Rettungsanker für die Liberalen
Sich strikt auf Joachim Gauck festzulegen war ungemein raffiniert
von der FDP. Schließlich hätte sich der Sinkflug der Liberalen und
ihrer Themen ohne den neuen Mann für das Präsidentenamt ungebremst
fortgesetzt.
Ihr Erfolg liegt deshalb nicht im taktischen Sieg gegen die
Kanzlerin selbst. Die Dimension ist größer. Denn künftig steht ein
Mann an der Spitze des Staates, der zwar von fast allen Parteien und
einer momentanen Mehrheit im Volk getragen wird. Aber viele werden
sich wundern, sofern sie aus Gaucks gängiger Titulierung als
einstiger Bürgerrechtler schließen, dass er übermäßig sozial
engagiert sei.
Lässt man eine Romantisierung des früheren Wirkens beiseite und
blickt auf seine Positionen, ist Gauck nämlich ein konservativ
orientierter Vorzeige-Liberaler. Die persönliche Freiheit ist für ihn
ein zentrales Gut – und sie geht einher mit individueller
Verantwortung. Diese verlangt Gauck ohne jede Sentimentalität von den
Menschen, frei nach dem Motto: Jammere nicht, unternimm etwas.

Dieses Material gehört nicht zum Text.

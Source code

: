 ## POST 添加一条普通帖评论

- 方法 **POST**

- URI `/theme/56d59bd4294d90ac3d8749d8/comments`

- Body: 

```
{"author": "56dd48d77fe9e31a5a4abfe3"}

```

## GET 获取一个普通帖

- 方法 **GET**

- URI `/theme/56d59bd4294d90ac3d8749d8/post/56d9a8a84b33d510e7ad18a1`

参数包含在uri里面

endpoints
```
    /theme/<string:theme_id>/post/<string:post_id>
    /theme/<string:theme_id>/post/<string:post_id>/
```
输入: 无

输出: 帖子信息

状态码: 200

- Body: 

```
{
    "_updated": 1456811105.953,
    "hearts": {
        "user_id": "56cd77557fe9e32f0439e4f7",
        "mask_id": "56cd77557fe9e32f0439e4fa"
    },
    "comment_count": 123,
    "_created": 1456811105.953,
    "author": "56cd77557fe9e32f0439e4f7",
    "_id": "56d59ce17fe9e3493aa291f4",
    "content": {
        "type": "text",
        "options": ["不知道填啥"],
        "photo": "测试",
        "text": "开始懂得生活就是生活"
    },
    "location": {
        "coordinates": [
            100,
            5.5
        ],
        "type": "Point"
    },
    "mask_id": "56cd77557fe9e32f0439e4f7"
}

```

Insofern ist er durchaus kaltschnäuzig, warnt vor überzogenen
Erwartungen an den Staat ebenso wie vor dessen Einmischung in alle
Lebensbereiche, die andere Fürsorge nennen würden. Zugleich findet er
Sarrazins Mut beispielhaft, Hartz IV in Ordnung (wer es nicht will,
soll sich anstrengen) und die EU viel zu dirigistisch. Ach, und dann
sind da noch die „unsäglich albernen“ Banken-Proteste. Die FDP kann
also zu Recht hoffen, dass der neue Präsident die liberale Sicht
wieder salonfähig macht und vor dem weiteren Verfall bewahrt.